[Dataset items]
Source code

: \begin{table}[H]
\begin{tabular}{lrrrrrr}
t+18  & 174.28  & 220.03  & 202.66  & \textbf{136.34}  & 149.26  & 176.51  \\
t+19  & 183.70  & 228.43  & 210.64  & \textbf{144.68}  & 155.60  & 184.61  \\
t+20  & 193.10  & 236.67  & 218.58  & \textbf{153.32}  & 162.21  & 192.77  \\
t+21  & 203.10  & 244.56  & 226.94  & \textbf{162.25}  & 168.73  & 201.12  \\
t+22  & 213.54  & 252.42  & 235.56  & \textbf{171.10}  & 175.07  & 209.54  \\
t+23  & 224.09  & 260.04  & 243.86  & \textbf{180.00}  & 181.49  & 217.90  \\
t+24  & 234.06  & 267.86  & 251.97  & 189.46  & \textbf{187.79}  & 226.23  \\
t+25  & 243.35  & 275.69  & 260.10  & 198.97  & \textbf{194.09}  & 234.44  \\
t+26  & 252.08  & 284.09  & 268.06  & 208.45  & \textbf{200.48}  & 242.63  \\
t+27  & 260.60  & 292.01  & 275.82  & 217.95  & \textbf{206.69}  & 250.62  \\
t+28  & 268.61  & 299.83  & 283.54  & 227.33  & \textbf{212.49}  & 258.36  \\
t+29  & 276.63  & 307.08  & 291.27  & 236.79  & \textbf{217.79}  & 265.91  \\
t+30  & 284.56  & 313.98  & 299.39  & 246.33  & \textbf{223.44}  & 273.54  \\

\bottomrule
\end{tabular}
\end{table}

### WORK ORDER
Each entry should be duplicated exactly as it was given.

### SOLUTION TO THIS TASK
Source code

: \begin{table}[H]
\begin{tabular}{lrrrrrr}
t+18  & 174.28  & 220.03  & 202.66  & \textbf{136.34}  & 149.26  & 176.51  \\
t+19  & 183.70  & 228.43  & 210.64  & \textbf{144.68}  & 155.60  & 184.61  \\
t+20  & 193.10  & 236.67  & 218.58  & \textbf{153.32}  & 162.21  & 192.77  \\
t+21  & 203.10  & 244.56  & 226.94  & \textbf{162.25}  & 168.73  & 201.12  \\
t+22  & 213.54  & 252.42  & 235.56  & \textbf{171.10}  & 175.07  & 209.54  \\
t+23  & 224.09  & 260.04  & 243.86  & \textbf{180.00}  & 181.49  & 217.90  \\
t+24  & 234.06  & 267.86  & 251.97  & 189.46  & \textbf{187.79}  & 226.23  \\
t+25  & 243.35  & 275.69  & 260.10  & 198.97  & \textbf{194.09}  & 234.44  \\
t+26  & 252.08  & 284.09  & 268.06  & 208.45  & \textbf{200.48}  & 242.63  \\
t+27  & 260.60  & 292.01  & 275.82  & 217.95  & \textbf{206.69}  & 250.62  \\
t+28  & 268.61  & 299.83  & 283.54  & 227.33  & \textbf{212.49}  & 258.36  \\
t+29  & 276.63  & 307.08  & 291.27  & 236.79  & \textbf{217.79}  & 265.91  \\
t+30  & 284.56  & 313.98  & 299.39  & 246.33  & \textbf{223.44}  & 273.54  \\

\bottomrule
\end{tabular}
\end{table}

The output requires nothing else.